A cline of instantiation is a concept in systemic functional linguistics theory. Alongside stratification and metafunction, it is one of the global semiotic dimensions that define the organization of language in context.

According to Michael Halliday, instantiation is "the relation between an instance and the system that lies behind it". It is "based on memory and is a feature of all systemic behaviour".

The cline of instantiation has two poles. At one end is "instance"; at the other is the "system", the whole potential to which the instance relates. In the study of language and other phenomena, including other semiotic phenomena, what can be observed is an instance of an underlying potential.

Halliday borrows the distinction between "weather" and "climate" to explain the relation. The weather can be observed day by day; over time, a picture of a climate is built up. Weather and climate are not distinct phenomena but different perspectives on the same phenomenon.

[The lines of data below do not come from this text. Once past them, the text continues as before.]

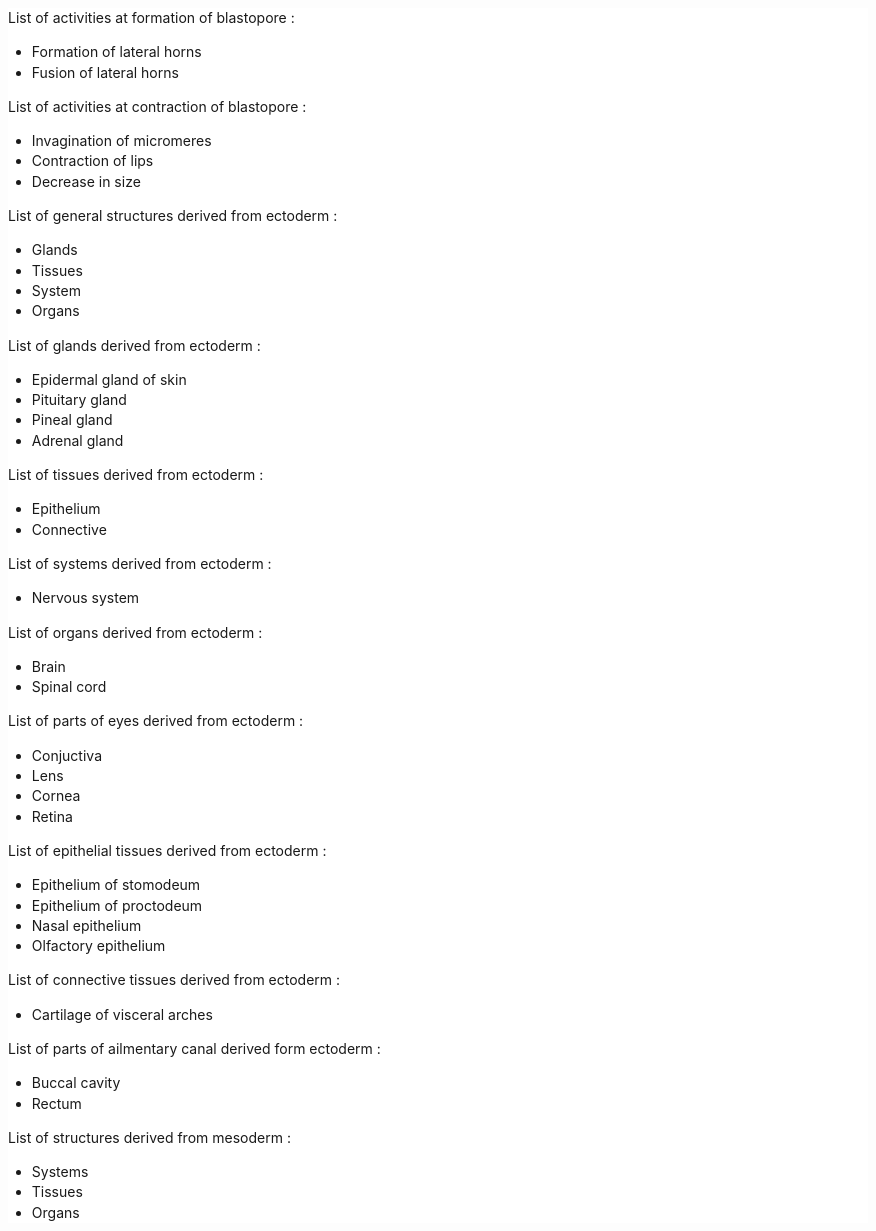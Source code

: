 List of activities at formation of blastopore :
- Formation of lateral horns
- Fusion of lateral horns

List of activities at contraction of blastopore :
- Invagination of micromeres
- Contraction of lips
- Decrease in size

List of general structures derived from ectoderm :
- Glands
- Tissues
- System
- Organs


List of glands derived from ectoderm :
- Epidermal gland of skin
- Pituitary gland
- Pineal gland
- Adrenal gland

List of tissues derived from ectoderm :
- Epithelium
- Connective  

List of systems derived from ectoderm :
- Nervous system

List of organs derived from ectoderm :
- Brain
- Spinal cord

List of parts of eyes derived from ectoderm  :
- Conjuctiva
- Lens
- Cornea
- Retina 


List of epithelial tissues derived from ectoderm :
- Epithelium of stomodeum
- Epithelium of proctodeum
- Nasal epithelium
- Olfactory epithelium  

List of connective tissues derived from ectoderm :
- Cartilage of visceral arches

List of parts of ailmentary canal derived form ectoderm :
- Buccal cavity
- Rectum

List of structures derived from mesoderm :
- Systems
- Tissues
- Organs
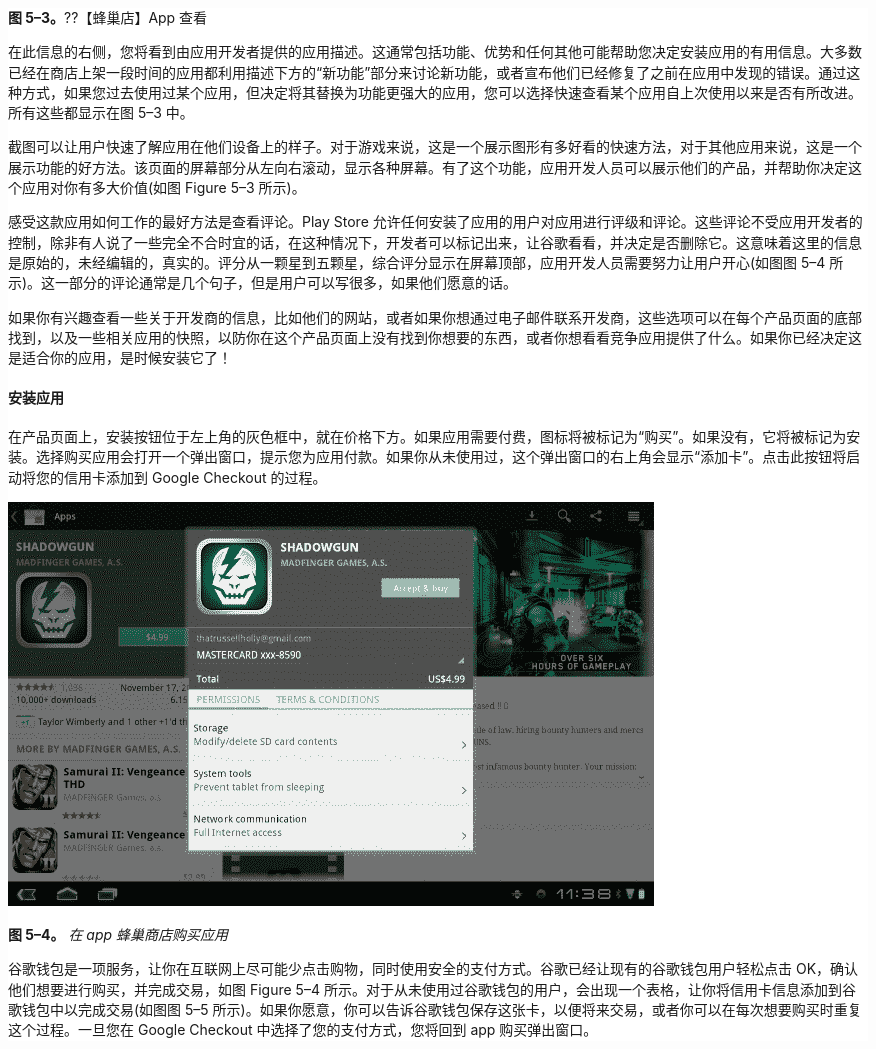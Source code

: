 **图 5–3。**??【蜂巢店】App 查看

在此信息的右侧，您将看到由应用开发者提供的应用描述。这通常包括功能、优势和任何其他可能帮助您决定安装应用的有用信息。大多数已经在商店上架一段时间的应用都利用描述下方的“新功能”部分来讨论新功能，或者宣布他们已经修复了之前在应用中发现的错误。通过这种方式，如果您过去使用过某个应用，但决定将其替换为功能更强大的应用，您可以选择快速查看某个应用自上次使用以来是否有所改进。所有这些都显示在图 5–3 中。

截图可以让用户快速了解应用在他们设备上的样子。对于游戏来说，这是一个展示图形有多好看的快速方法，对于其他应用来说，这是一个展示功能的好方法。该页面的屏幕部分从左向右滚动，显示各种屏幕。有了这个功能，应用开发人员可以展示他们的产品，并帮助你决定这个应用对你有多大价值(如图 Figure 5–3 所示)。

感受这款应用如何工作的最好方法是查看评论。Play Store 允许任何安装了应用的用户对应用进行评级和评论。这些评论不受应用开发者的控制，除非有人说了一些完全不合时宜的话，在这种情况下，开发者可以标记出来，让谷歌看看，并决定是否删除它。这意味着这里的信息是原始的，未经编辑的，真实的。评分从一颗星到五颗星，综合评分显示在屏幕顶部，应用开发人员需要努力让用户开心(如图图 5–4 所示)。这一部分的评论通常是几个句子，但是用户可以写很多，如果他们愿意的话。

如果你有兴趣查看一些关于开发商的信息，比如他们的网站，或者如果你想通过电子邮件联系开发商，这些选项可以在每个产品页面的底部找到，以及一些相关应用的快照，以防你在这个产品页面上没有找到你想要的东西，或者你想看看竞争应用提供了什么。如果你已经决定这是适合你的应用，是时候安装它了！

#### 安装应用

在产品页面上，安装按钮位于左上角的灰色框中，就在价格下方。如果应用需要付费，图标将被标记为“购买”。如果没有，它将被标记为安装。选择购买应用会打开一个弹出窗口，提示您为应用付款。如果你从未使用过，这个弹出窗口的右上角会显示“添加卡”。点击此按钮将启动将您的信用卡添加到 Google Checkout 的过程。

![images](img/9781430236894_fig05-04.jpg)

**图 5–4。** *在 app 蜂巢商店购买应用*

谷歌钱包是一项服务，让你在互联网上尽可能少点击购物，同时使用安全的支付方式。谷歌已经让现有的谷歌钱包用户轻松点击 OK，确认他们想要进行购买，并完成交易，如图 Figure 5–4 所示。对于从未使用过谷歌钱包的用户，会出现一个表格，让你将信用卡信息添加到谷歌钱包中以完成交易(如图图 5–5 所示)。如果你愿意，你可以告诉谷歌钱包保存这张卡，以便将来交易，或者你可以在每次想要购买时重复这个过程。一旦您在 Google Checkout 中选择了您的支付方式，您将回到 app 购买弹出窗口。
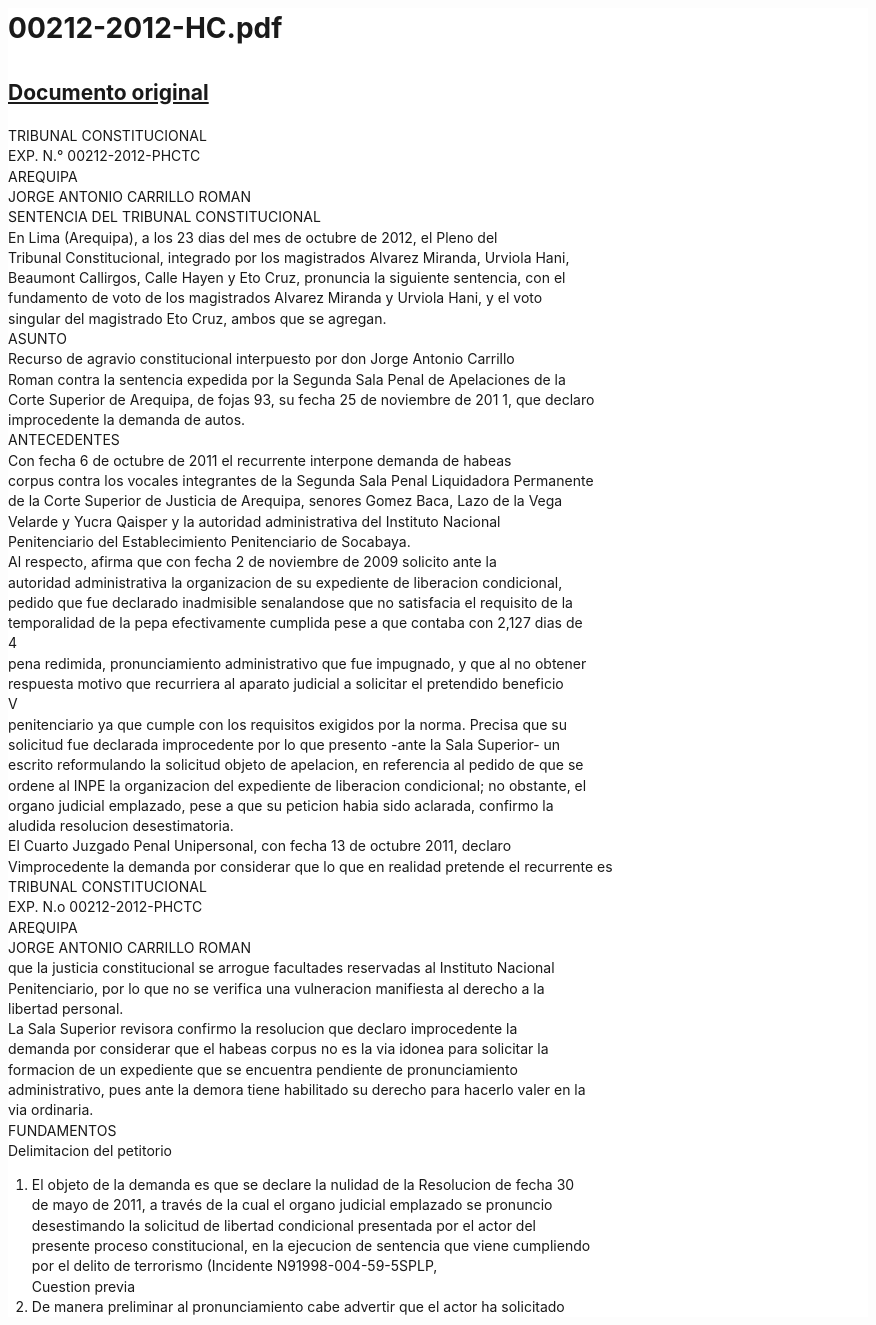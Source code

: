 
00212-2012-HC.pdf
=================
  
[Documento original](https://tc.gob.pe/jurisprudencia/2013/00212-2012-HC.pdf)  
---  
TRIBUNAL CONSTITUCIONAL  
EXP. N.° 00212-2012-PHCTC  
AREQUIPA  
JORGE ANTONIO CARRILLO ROMAN  
SENTENCIA DEL TRIBUNAL CONSTITUCIONAL  
En Lima (Arequipa), a los 23 dias del mes de octubre de 2012, el Pleno del  
Tribunal Constitucional, integrado por los magistrados Alvarez Miranda, Urviola Hani,  
Beaumont Callirgos, Calle Hayen y Eto Cruz, pronuncia la siguiente sentencia, con el  
fundamento de voto de los magistrados Alvarez Miranda y Urviola Hani, y el voto  
singular del magistrado Eto Cruz, ambos que se agregan.  
ASUNTO  
Recurso de agravio constitucional interpuesto por don Jorge Antonio Carrillo  
Roman contra la sentencia expedida por la Segunda Sala Penal de Apelaciones de la  
Corte Superior de Arequipa, de fojas 93, su fecha 25 de noviembre de 201 1, que declaro  
improcedente la demanda de autos.  
ANTECEDENTES  
Con fecha 6 de octubre de 2011 el recurrente interpone demanda de habeas  
corpus contra los vocales integrantes de la Segunda Sala Penal Liquidadora Permanente  
de la Corte Superior de Justicia de Arequipa, senores Gomez Baca, Lazo de la Vega  
Velarde y Yucra Qaisper y la autoridad administrativa del Instituto Nacional  
Penitenciario del Establecimiento Penitenciario de Socabaya.  
Al respecto, afirma que con fecha 2 de noviembre de 2009 solicito ante la  
autoridad administrativa la organizacion de su expediente de liberacion condicional,  
pedido que fue declarado inadmisible senalandose que no satisfacia el requisito de la  
temporalidad de la pepa efectivamente cumplida pese a que contaba con 2,127 dias de  
4  
pena redimida, pronunciamiento administrativo que fue impugnado, y que al no obtener  
respuesta motivo que recurriera al aparato judicial a solicitar el pretendido beneficio  
V  
penitenciario ya que cumple con los requisitos exigidos por la norma. Precisa que su  
solicitud fue declarada improcedente por lo que presento -ante la Sala Superior- un  
escrito reformulando la solicitud objeto de apelacion, en referencia al pedido de que se  
ordene al INPE la organizacion del expediente de liberacion condicional; no obstante, el  
organo judicial emplazado, pese a que su peticion habia sido aclarada, confirmo la  
aludida resolucion desestimatoria.  
El Cuarto Juzgado Penal Unipersonal, con fecha 13 de octubre 2011, declaro  
Vimprocedente la demanda por considerar que lo que en realidad pretende el recurrente es  
TRIBUNAL CONSTITUCIONAL  
EXP. N.o 00212-2012-PHCTC  
AREQUIPA  
JORGE ANTONIO CARRILLO ROMAN  
que la justicia constitucional se arrogue facultades reservadas al Instituto Nacional  
Penitenciario, por lo que no se verifica una vulneracion manifiesta al derecho a la  
libertad personal.  
La Sala Superior revisora confirmo la resolucion que declaro improcedente la  
demanda por considerar que el habeas corpus no es la via idonea para solicitar la  
formacion de un expediente que se encuentra pendiente de pronunciamiento  
administrativo, pues ante la demora tiene habilitado su derecho para hacerlo valer en la  
via ordinaria.  
FUNDAMENTOS  
Delimitacion del petitorio  
1. El objeto de la demanda es que se declare la nulidad de la Resolucion de fecha 30  
de mayo de 2011, a través de la cual el organo judicial emplazado se pronuncio  
desestimando la solicitud de libertad condicional presentada por el actor del  
presente proceso constitucional, en la ejecucion de sentencia que viene cumpliendo  
por el delito de terrorismo (Incidente N91998-004-59-5SPLP,  
Cuestion previa  
2. De manera preliminar al pronunciamiento cabe advertir que el actor ha solicitado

The notion of "cline of instantiation" reconciles the distinction between "langue" and "parole", made by Ferdinand de Saussure—a separation adapted by Noam Chomsky, who reconceptualized "langue" and "parole" from social constructs (language as collective) to the individual psychological constructs of "competence" and "performance" (language as genetic). Halliday suggests that this dichotomy has done considerable harm to linguistics as a discipline.

Halliday follows Louis Hjelmslev (1899–1965) in seeing linguistics as the study of both instances of language and the linguistic system. Halliday argues that linguists must take both into account: "For a linguist, to describe language without accounting for text is sterile; to describe text without relating it to the system is vacuous".